Di sisi lain, Kabid Koperasi dan UKM Kabupaten Sintang, Nashirul Haq, menegaskan bahwa pelaksanaan RAT merupakan kewajiban seluruh koperasi, termasuk Koperasi Desa/Kelurahan Merah Putih, sebagaimana diatur dalam Undang-Undang Nomor 25 Tahun 1992 tentang Perkoperasian.
Menurutnya, RAT menjadi forum utama pertanggungjawaban pengurus kepada anggota, terlepas dari apakah koperasi sudah beroperasi atau belum.
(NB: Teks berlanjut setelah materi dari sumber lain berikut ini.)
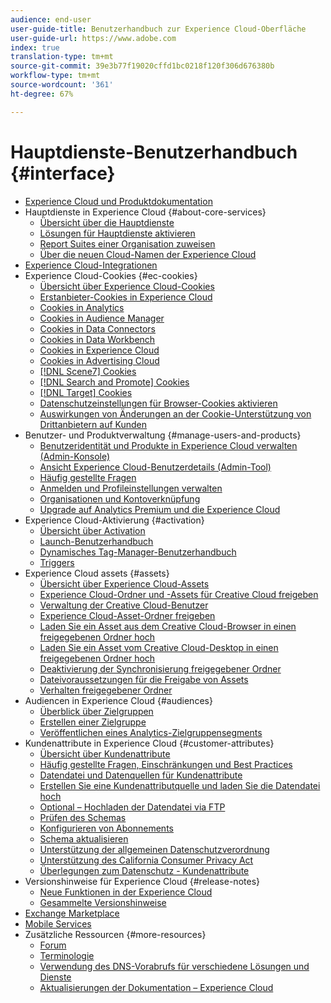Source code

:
 ```yaml
---
audience: end-user
user-guide-title: Benutzerhandbuch zur Experience Cloud-Oberfläche
user-guide-url: https://www.adobe.com
index: true
translation-type: tm+mt
source-git-commit: 39e3b77f19020cffd1bc0218f120f306d676380b
workflow-type: tm+mt
source-wordcount: '361'
ht-degree: 67%

---
```



# Hauptdienste-Benutzerhandbuch {#interface}

+ [Experience Cloud und Produktdokumentation](experience-cloud.md)
+ Hauptdienste in Experience Cloud {#about-core-services}
   + [Übersicht über die Hauptdienste](core-services-landing.md)
   + [Lösungen für Hauptdienste aktivieren](core-services/core-services.md)
   + [Report Suites einer Organisation zuweisen](core-services/report-suite-mapping.md)
   + [Über die neuen Cloud-Namen der Experience Cloud](solutions-core-services.md)
+ [Experience Cloud-Integrationen](marketing-cloud-integrations.md)
+ Experience Cloud-Cookies {#ec-cookies}
   + [Übersicht über Experience Cloud-Cookies](cookies/cookies-privacy.md)
   + [Erstanbieter-Cookies in Experience Cloud](cookies/cookies-first-party.md)
   + [Cookies in Analytics](cookies/cookies-analytics.md)
   + [Cookies in Audience Manager](cookies/cookies-am.md)
   + [Cookies in Data Connectors](cookies/cookies-dc.md)
   + [Cookies in Data Workbench](cookies/cookies-insight.md)
   + [Cookies in Experience Cloud](cookies/cookies-mc.md)
   + [Cookies in Advertising Cloud](cookies/cookies-advertising-cloud.md)
   + [[!DNL Scene7] Cookies](cookies/cookies-s7.md)
   + [[!DNL Search and Promote] Cookies](cookies/cookies-snp.md)
   + [[!DNL Target] Cookies](cookies/cookies-target.md)
   + [Datenschutzeinstellungen für Browser-Cookies aktivieren](cookies/browser-cookie-settings.md)
   + [Auswirkungen von Änderungen an der Cookie-Unterstützung von Drittanbietern auf Kunden](cookies/cookies-thirdparty.md)
+ Benutzer- und Produktverwaltung {#manage-users-and-products}
   + [Benutzeridentität und Produkte in Experience Cloud verwalten (Admin-Konsole)](admin-getting-started/admin-getting-started.md)
   + [Ansicht Experience Cloud-Benutzerdetails (Admin-Tool)](admin-getting-started/admin-tool-experience-cloud.md)
   + [Häufig gestellte Fragen](admin-getting-started/faq.md)
   + [Anmelden und Profileinstellungen verwalten](admin-getting-started/getting-started-experience-cloud.md)
   + [Organisationen und Kontoverknüpfung](admin-getting-started/organizations.md)
   + [Upgrade auf Analytics Premium und die Experience Cloud](admin-getting-started/upgrade-to-analytics-premium.md)
+ Experience Cloud-Aktivierung {#activation}
   + [Übersicht über Activation](activation/activation.md)
   + [Launch-Benutzerhandbuch](https://docs.adobe.com/content/help/de-DE/launch/using/overview.html)
   + [Dynamisches Tag-Manager-Benutzerhandbuch](https://docs.adobe.com/content/help/de-DE/dtm/using/dtm-home.html)
   + [Triggers](activation/triggers.md)
+ Experience Cloud assets {#assets}
   + [Übersicht über Experience Cloud-Assets](experience-cloud-assets/experience-cloud-assets.md)
   + [Experience Cloud-Ordner und -Assets für Creative Cloud freigeben](experience-cloud-assets/creative-cloud.md)
   + [Verwaltung der Creative Cloud-Benutzer](experience-cloud-assets/t-admin-add-cc-user.md)
   + [Experience Cloud-Asset-Ordner freigeben](experience-cloud-assets/t-share-creative-cloud.md)
   + [Laden Sie ein Asset aus dem Creative Cloud-Browser in einen freigegebenen Ordner hoch](experience-cloud-assets/t-upload-asset-cc.md)
   + [Laden Sie ein Asset vom Creative Cloud-Desktop in einen freigegebenen Ordner hoch](experience-cloud-assets/t-cc-asset-upload-thor.md)
   + [Deaktivierung der Synchronisierung freigegebener Ordner](experience-cloud-assets/t-disable-asset-sync.md)
   + [Dateivoraussetzungen für die Freigabe von Assets](experience-cloud-assets/assets-file-reqs.md)
   + [Verhalten freigegebener Ordner](experience-cloud-assets/asset-behavior.md)
+ Audiencen in Experience Cloud {#audiences}
   + [Überblick über Zielgruppen](audience-library/audience-library.md)
   + [Erstellen einer Zielgruppe](audience-library/t-audience-create.md)
   + [Veröffentlichen eines Analytics-Zielgruppensegments](audience-library/t-publish-audience-segment.md)
+ Kundenattribute in Experience Cloud {#customer-attributes}
   + [Übersicht über Kundenattribute](attributes/attributes.md)
   + [Häufig gestellte Fragen, Einschränkungen und Best Practices](attributes/faq-crs.md)
   + [Datendatei und Datenquellen für Kundenattribute](attributes/crs-data-file.md)
   + [Erstellen Sie eine Kundenattributquelle und laden Sie die Datendatei hoch](attributes/t-crs-usecase.md)
   + [Optional – Hochladen der Datendatei via FTP](attributes/t-upload-attributes-ftp.md)
   + [Prüfen des Schemas](attributes/validate-schema.md)
   + [Konfigurieren von Abonnements](attributes/subscription.md)
   + [Schema aktualisieren](attributes/t-update-schema.md)
   + [Unterstützung der allgemeinen Datenschutzverordnung](attributes/gdpr.md)
   + [Unterstützung des California Consumer Privacy Act](attributes/ccpa.md)
   + [Überlegungen zum Datenschutz - Kundenattribute](attributes/privacy-mac.md)
+ Versionshinweise für Experience Cloud {#release-notes}
   + [Neue Funktionen in der Experience Cloud](https://docs.adobe.com/content/help/de-DE/release-notes/experience-cloud/current.html)
   + [Gesammelte Versionshinweise](marketing-cloud-interface/release-notes.md)
+ [Exchange Marketplace](exchange.md)
+ [Mobile Services](https://docs.adobe.com/content/help/de-DE/mobile-services/using/home.html)
+ Zusätzliche Ressourcen {#more-resources}
   + [Forum](https://forums.adobe.com/community/experience-cloud)
   + [Terminologie](terms.md)
   + [Verwendung des DNS-Vorabrufs für verschiedene Lösungen und Dienste](dns-prefetch.md)
   + [Aktualisierungen der Dokumentation – Experience Cloud](doc-updates.md)
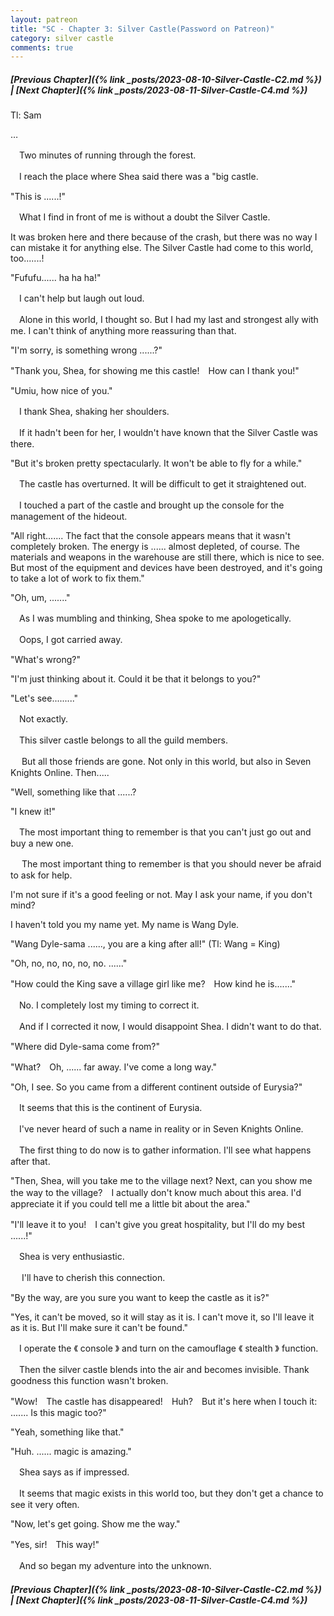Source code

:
 ```yaml
---
layout: patreon
title: "SC - Chapter 3: Silver Castle(Password on Patreon)"
category: silver castle
comments: true
---
```


##### [Previous Chapter]({% link _posts/2023-08-10-Silver-Castle-C2.md %}) \| [Next Chapter]({% link _posts/2023-08-11-Silver-Castle-C4.md %})



Tl: Sam


…


　Two minutes of running through the forest.

　I reach the place where Shea said there was a "big castle.


"This is ......!"
<!--more-->


　What I find in front of me is without a doubt the Silver Castle.

It was broken here and there because of the crash, but there was no way I can mistake it for anything else. The Silver Castle had come to this world, too.......!


"Fufufu...... ha ha ha!"


　I can't help but laugh out loud.

　Alone in this world, I thought so. But I had my last and strongest ally with me. I can't think of anything more reassuring than that.


"I'm sorry, is something wrong ......?"

"Thank you, Shea, for showing me this castle!　How can I thank you!"

"Umiu, how nice of you."


　I thank Shea, shaking her shoulders.

　If it hadn't been for her, I wouldn't have known that the Silver Castle was there.


"But it's broken pretty spectacularly. It won't be able to fly for a while."


　The castle has overturned. It will be difficult to get it straightened out.

　I touched a part of the castle and brought up the console for the management of the hideout.


"All right....... The fact that the console appears means that it wasn't completely broken. The energy is ...... almost depleted, of course. The materials and weapons in the warehouse are still there, which is nice to see. But most of the equipment and devices have been destroyed, and it's going to take a lot of work to fix them."

"Oh, um, ......."


　As I was mumbling and thinking, Shea spoke to me apologetically.

　Oops, I got carried away.


"What's wrong?"

"I'm just thinking about it. Could it be that it belongs to you?"

"Let's see........."


　Not exactly.

　This silver castle belongs to all the guild members.


　 But all those friends are gone. Not only in this world, but also in Seven Knights Online. Then.....


"Well, something like that ......?

"I knew it!"


　The most important thing to remember is that you can't just go out and buy a new one.

　 The most important thing to remember is that you should never be afraid to ask for help.


I'm not sure if it's a good feeling or not. May I ask your name, if you don't mind?

I haven't told you my name yet. My name is Wang Dyle.

"Wang Dyle-sama ......, you are a king after all!" (Tl: Wang = King)

"Oh, no, no, no, no, no. ......"

"How could the King save a village girl like me?　How kind he is......."


　No. I completely lost my timing to correct it.

　And if I corrected it now, I would disappoint Shea. I didn't want to do that.


"Where did Dyle-sama come from?"

"What?　Oh, ...... far away. I've come a long way."

"Oh, I see. So you came from a different continent outside of Eurysia?"


　It seems that this is the continent of Eurysia.

　I've never heard of such a name in reality or in Seven Knights Online.


　The first thing to do now is to gather information. I'll see what happens after that.


"Then, Shea, will you take me to the village next? Next, can you show me the way to the village?　I actually don't know much about this area. I'd appreciate it if you could tell me a little bit about the area."

"I'll leave it to you!　I can't give you great hospitality, but I'll do my best ......!"


　Shea is very enthusiastic.

　 I'll have to cherish this connection.


"By the way, are you sure you want to keep the castle as it is?"

"Yes, it can't be moved, so it will stay as it is. I can't move it, so I'll leave it as it is. But I'll make sure it can't be found."


　I operate the 《 console  》 and turn on the camouflage 《 stealth 》 function.

　Then the silver castle blends into the air and becomes invisible. Thank goodness this function wasn't broken.


"Wow!　The castle has disappeared!　Huh?　But it's here when I touch it: ....... Is this magic too?"

"Yeah, something like that."

"Huh. ...... magic is amazing."


　Shea says as if impressed.

　It seems that magic exists in this world too, but they don't get a chance to see it very often.


"Now, let's get going. Show me the way."

"Yes, sir!　This way!"


　And so began my adventure into the unknown.



##### [Previous Chapter]({% link _posts/2023-08-10-Silver-Castle-C2.md %}) \| [Next Chapter]({% link _posts/2023-08-11-Silver-Castle-C4.md %})
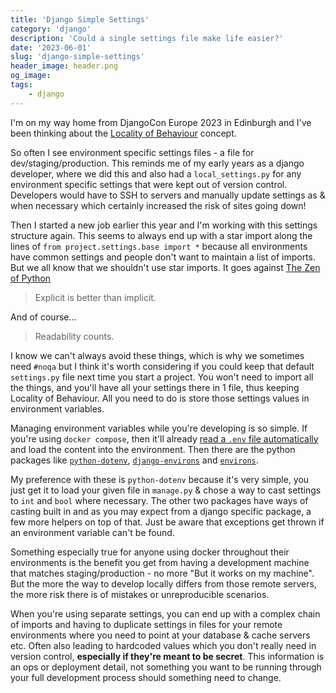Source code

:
 ```yaml
---
title: 'Django Simple Settings'
category: 'django'
description: 'Could a single settings file make life easier?'
date: '2023-06-01'
slug: 'django-simple-settings'
header_image: header.png
og_image: 
tags:
    - django
---
```


I'm on my way home from DjangoCon Europe 2023 in Edinburgh and I've been thinking about the [Locality of Behaviour](https://htmx.org/essays/locality-of-behaviour) concept.

So often I see environment specific settings files - a file for dev/staging/production. This reminds me of my early years as a django developer, where we did this and also had a ``local_settings.py`` for any environment specific settings that were kept out of version control. Developers would have to SSH to servers and manually update settings as & when necessary which certainly increased the risk of sites going down!

Then I started a new job earlier this year and I'm working with this settings structure again. This seems to always end up with a star import along the lines of ``from project.settings.base import *`` because all environments have common settings and people don't want to maintain a list of imports. But we all know that we shouldn't use star imports. It goes against [The Zen of Python](http://legacy.python.org/dev/peps/pep-0020/)

> Explicit is better than implicit.

And of course...

> Readability counts.

I know we can't always avoid these things, which is why we sometimes need ``#noqa`` but I think it's worth considering if you could keep that default ``settings.py`` file next time you start a project. You won't need to import all the things, and you'll have all your settings there in 1 file, thus keeping Locality of Behaviour. All you need to do is store those settings values in environment variables.

Managing environment variables while you're developing is so simple. If you're using ``docker compose``, then it'll already [read a ``.env`` file automatically](https://docs.docker.com/compose/environment-variables/set-environment-variables/#compose-file) and load the content into the environment. Then there are the python packages like [``python-dotenv``](https://www.pypi.org/p/python-dotenv), [``django-environs``](https://www.pypi.org/p/django-environs) and [``environs``](https://www.pypi.org/p/environs).

My preference with these is ``python-dotenv`` because it's very simple, you just get it to load your given file in ``manage.py`` & chose a way to cast settings to ``int`` and ``bool`` where necessary. The other two packages have ways of casting built in and as you may expect from a django specific package, a few more helpers on top of that. Just be aware that exceptions get thrown if an environment variable can't be found.

Something especially true for anyone using docker throughout their environments is the benefit you get from having a development machine that matches staging/production - no more "But it works on my machine". But the more the way to develop locally differs from those remote servers, the more risk there is of mistakes or unreproducible scenarios.

When you're using separate settings, you can end up with a complex chain of imports and having to duplicate settings in files for your remote environments where you need to point at your database & cache servers etc. Often also leading to hardcoded values which you don't really need in version control, **especially if they're meant to be secret**. This information is an ops or deployment detail, not something you want to be running through your full development process should something need to change.
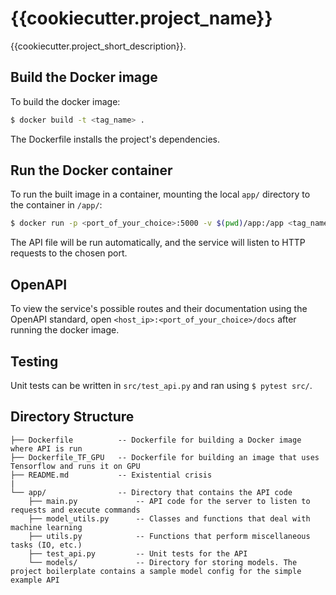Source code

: # {{cookiecutter.project_name}}

{{cookiecutter.project_short_description}}.

## Build the Docker image

To build the docker image:

```sh
$ docker build -t <tag_name> .
```
The Dockerfile installs the project's dependencies.

## Run the Docker container

To run the built image in a container, mounting the local `app/` directory to the container in `/app/`:

```sh
$ docker run -p <port_of_your_choice>:5000 -v $(pwd)/app:/app <tag_name>
```

The API file will be run automatically, and the service will listen to HTTP requests to the chosen port.

## OpenAPI

To view the service's possible routes and their documentation using the OpenAPI standard, open `<host_ip>:<port_of_your_choice>/docs` after running the docker image.

## Testing

Unit tests can be written in `src/test_api.py` and ran using `$ pytest src/`.


## Directory Structure

```
├── Dockerfile          -- Dockerfile for building a Docker image where API is run
├── Dockerfile_TF_GPU   -- Dockerfile for building an image that uses Tensorflow and runs it on GPU
├── README.md           -- Existential crisis
|
└── app/                -- Directory that contains the API code
    ├── main.py             -- API code for the server to listen to requests and execute commands 
    ├── model_utils.py      -- Classes and functions that deal with machine learning
    ├── utils.py            -- Functions that perform miscellaneous tasks (IO, etc.)
    ├── test_api.py         -- Unit tests for the API 
    └── models/             -- Directory for storing models. The project boilerplate contains a sample model config for the simple example API
```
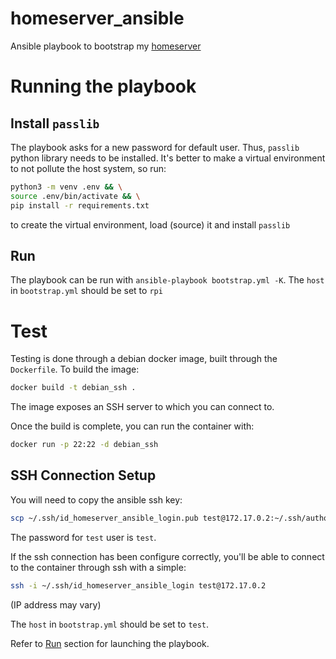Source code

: # homeserver_ansible
Ansible playbook to bootstrap my [homeserver](https://github.com/Kwbmm/Homeserver)

# Running the playbook

## Install `passlib`
The playbook asks for a new password for default user. Thus, `passlib` python library needs to be installed. It's better to make a virtual environment to not pollute the host system, so run:

```sh
python3 -m venv .env && \
source .env/bin/activate && \
pip install -r requirements.txt
```

to create the virtual environment, load (source) it and install `passlib`

## <a href="run"></a>Run

The playbook can be run with `ansible-playbook bootstrap.yml -K`. The `host` in `bootstrap.yml` should be set to `rpi`

# Test

Testing is done through a debian docker image, built through the `Dockerfile`. To build the image:

```sh
docker build -t debian_ssh .
```

The image exposes an SSH server to which you can connect to.

Once the build is complete, you can run the container with:

```sh
docker run -p 22:22 -d debian_ssh
```

## SSH Connection Setup

You will need to copy the ansible ssh key:

```sh
scp ~/.ssh/id_homeserver_ansible_login.pub test@172.17.0.2:~/.ssh/authorized_keys
```

The password for `test` user is `test`.

If the ssh connection has been configure correctly, you'll be able to connect to the container through ssh with a simple:

```sh
ssh -i ~/.ssh/id_homeserver_ansible_login test@172.17.0.2
```

(IP address may vary)

The `host` in `bootstrap.yml` should be set to `test`.

Refer to [Run](#run) section for launching the playbook.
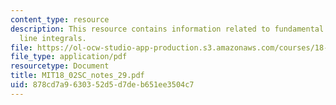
 ```yaml
---
content_type: resource
description: This resource contains information related to fundamental theorem for
  line integrals.
file: https://ol-ocw-studio-app-production.s3.amazonaws.com/courses/18-02sc-multivariable-calculus-fall-2010/878cd7a9630352d5d7deb651ee3504c7_MIT18_02SC_notes_29.pdf
file_type: application/pdf
resourcetype: Document
title: MIT18_02SC_notes_29.pdf
uid: 878cd7a9-6303-52d5-d7de-b651ee3504c7
---
```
“Pengurus wajib melaporkan perkembangan koperasi kepada anggota. RAT tidak harus sekali setahun, bisa dilakukan sesuai kebutuhan organisasi. Semua keputusan dalam koperasi harus mendapat persetujuan anggota,” tegasnya. Ia menambahkan, pemerintah menargetkan seluruh KDKMP di Kabupaten Sintang telah melaksanakan RAT paling lambat April 2026 dan melaporkannya melalui aplikasi Simkopdes Mobile. Dukungan dari lurah dan kepala desa juga dinilai krusial dalam mendorong percepatan perkembangan koperasi.
Khusus untuk KKMP Akcaya, Nashirul menilai progresnya cukup baik, terutama dengan pembangunan gedung yang sedang berjalan. Namun demikian, ia tetap mendorong pengurus untuk terus meningkatkan jumlah anggota agar koperasi memiliki basis yang kuat saat mulai beroperasi.
“Memang menambah anggota saat belum beroperasi itu tidak mudah. Tapi setelah berjalan, biasanya minat masyarakat akan meningkat,” pungkasnya.
Dengan terselenggaranya RAT perdana ini, KKMP Akcaya diharapkan mampu memperkuat tata kelola organisasi serta mempercepat realisasi operasional sebagai salah satu penggerak ekonomi masyarakat di wilayah Sintang.